The Tibetan king Songtsen Gampo (617–50) laid the foundation for Tibetan Buddhism by building temples for the Buddhist images brought to Tibet by his Nepalese and Chinese wives and by having a script developed for translating Buddhist texts into Tibetan. Trisong Detsen, who reigned from 754 to 797, invited to Tibet the great Indian Buddhist masters Santaraksita, who promoted the construction of the first Tibetan monastery, and Padmasambhava, a Tantric practitioner whose magical feats and charismatic presence drew many converts to Buddhism. During his reign from 815 to 836 the last Buddhist king, Ralpachen, sponsored the translation of the entire Buddhist canon into Tibetan. In the mid-ninth century the Tibetan kingdom disintegrated and Buddhism in central Tibet declined
A major Buddhist revival in Tibet began in the mideleventh century. The arrival of the Indian master Atisa (982–1054) inspired the emergence of a new Tibetan Buddhist sect, the Kadam-pa, whose members vowed strict adherence to an ascetic lifestyle. Atisa's contemporary Marpa (1012–96), a great transmitter of Indian Tantric doctrines who had learned in India how to transfer consciousness into another body or realm, ultimately inspired the development of the Kagyu-pa sect. Konchok Gyalpo (1034–1102) founded a monastery in Sakya in 1073 and established the Sakya-pa order. Those who continued the Tantric householder life introduced by Padmasambhava came to be called Nyingma-pa (followers of the old order).

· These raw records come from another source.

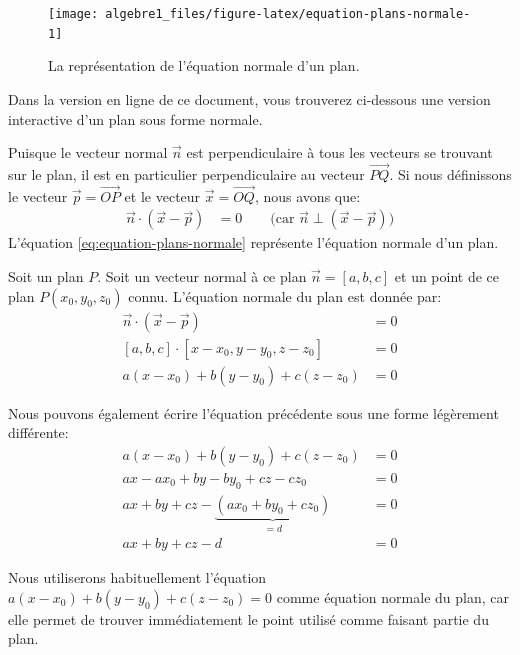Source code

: \documentclass[]{book}
\theoremstyle{definition}
\theoremstyle{definition}
\theoremstyle{definition}
\theoremstyle{remark}
\let\BeginKnitrBlock\begin \let\EndKnitrBlock\end
\begin{document}
\begin{figure}

{\centering \texttt{[image: algebre1\_files/figure-latex/equation-plans-normale-1]} 

}

\caption{La représentation de l'équation normale d'un plan.}\label{fig:equation-plans-normale}
\end{figure}

Dans la version en ligne de ce document, vous trouverez ci-dessous une version interactive d'un plan sous forme normale.

Puisque le vecteur normal \(\vec n\) est perpendiculaire à tous les vecteurs se trouvant sur le plan, il est en particulier perpendiculaire au vecteur \(\overrightarrow{PQ}\). Si nous définissons le vecteur \(\vec p = \overrightarrow{OP}\) et le vecteur \(\vec x=\overrightarrow{OQ}\), nous avons que:
\begin{align}
\vec n \cdot (\vec x - \vec p) &= 0 \qquad\text{(car $\vec n \perp (\vec x - \vec p)$)}
\label{eq:equation-plans-normale}
\end{align}
L'équation \eqref{eq:equation-plans-normale} représente l'équation normale d'un plan.

\BeginKnitrBlock{definition}[L'équation normale d'un plan]
\protect\hypertarget{def:unnamed-chunk-220}{}{\label{def:unnamed-chunk-220} {} }Soit un plan \(P\). Soit un vecteur normal à ce plan \(\vec n=[a,b,c]\) et un point de ce plan \(P(x_0,y_0,z_0)\) connu. L'équation normale du plan est donnée par:
\begin{align*}
\vec n \cdot (\vec x - \vec p) &= 0 \\
[a,b,c] \cdot [x-x_0,y-y_0,z-z_0] &= 0 \\
a(x-x_0)+b(y-y_0)+c(z-z_0) &= 0
\end{align*}

Nous pouvons également écrire l'équation précédente sous une forme légèrement différente:
\begin{align*}
a(x-x_0)+b(y-y_0)+c(z-z_0) &= 0 \\
ax-ax_0+by-by_0+cz-cz_0 &= 0 \\
ax+by+cz-\underbrace{(ax_0+by_0+cz_0)}_{=d} &= 0 \\
ax+by+cz-d &= 0
\end{align*}
\EndKnitrBlock{definition}

\BeginKnitrBlock{remark}
{}Nous utiliserons habituellement l'équation \(a(x-x_0)+b(y-y_0)+c(z-z_0) = 0\) comme équation normale du plan, car elle permet de trouver immédiatement le point utilisé comme faisant partie du plan.
\EndKnitrBlock{remark}
\end{document}

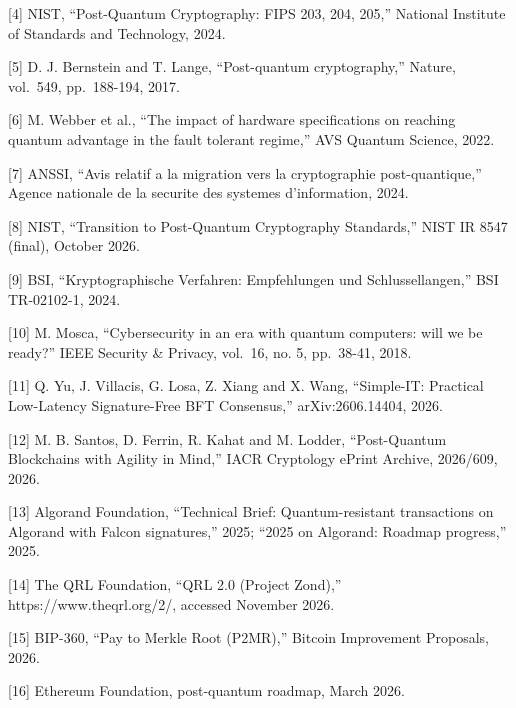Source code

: \documentclass[
]{article}
\begin{document}
{[}4{]} NIST, ``Post-Quantum Cryptography: FIPS 203, 204, 205,''
National Institute of Standards and Technology, 2024.

{[}5{]} D. J. Bernstein and T. Lange, ``Post-quantum cryptography,''
Nature, vol.~549, pp.~188-194, 2017.

{[}6{]} M. Webber et al., ``The impact of hardware specifications on
reaching quantum advantage in the fault tolerant regime,'' AVS Quantum
Science, 2022.

{[}7{]} ANSSI, ``Avis relatif a la migration vers la cryptographie
post-quantique,'' Agence nationale de la securite des systemes
d'information, 2024.

{[}8{]} NIST, ``Transition to Post-Quantum Cryptography Standards,''
NIST IR 8547 (final), October 2026.

{[}9{]} BSI, ``Kryptographische Verfahren: Empfehlungen und
Schlussellangen,'' BSI TR-02102-1, 2024.

{[}10{]} M. Mosca, ``Cybersecurity in an era with quantum computers:
will we be ready?'' IEEE Security \& Privacy, vol.~16, no. 5, pp.~38-41,
2018.

{[}11{]} Q. Yu, J. Villacis, G. Losa, Z. Xiang and X. Wang, ``Simple-IT:
Practical Low-Latency Signature-Free BFT Consensus,'' arXiv:2606.14404,
2026.

{[}12{]} M. B. Santos, D. Ferrin, R. Kahat and M. Lodder, ``Post-Quantum
Blockchains with Agility in Mind,'' IACR Cryptology ePrint Archive,
2026/609, 2026.

{[}13{]} Algorand Foundation, ``Technical Brief: Quantum-resistant
transactions on Algorand with Falcon signatures,'' 2025; ``2025 on
Algorand: Roadmap progress,'' 2025.

{[}14{]} The QRL Foundation, ``QRL 2.0 (Project Zond),''
https://www.theqrl.org/2/, accessed November 2026.

{[}15{]} BIP-360, ``Pay to Merkle Root (P2MR),'' Bitcoin Improvement
Proposals, 2026.

{[}16{]} Ethereum Foundation, post-quantum roadmap, March 2026.
\end{document}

During the late fourteenth century the reformist scholar Tsongkhapa (1357–1419) and his followers founded the fourth major Tibetan Buddhist sect, the Geluk-pa, which stressed monastic discipline. In the sixteenth century the Mongol prince Altan Khan bestowed the title Dalai Lama on Sonam Gyatso, the third reincarnation of one of Tsongkhapa's chief disciples. In 1642 Mongol troops succeeded in establishing the fifth Dalai Lama (1617–82) as the spiritual and temporal leader of Tibet, effectively creating a theocracy dominated by the Geluk-pa sect with the Dalai Lama at its apex. By the mid-nineteenth century the Rimey movement, which adopted a nonsectarian approach to Tibetan Buddhist teachings, emerged in eastern Tibet, revitalizing the Sakya-pa, Nyingma-pa, and Kagyu-pa schools.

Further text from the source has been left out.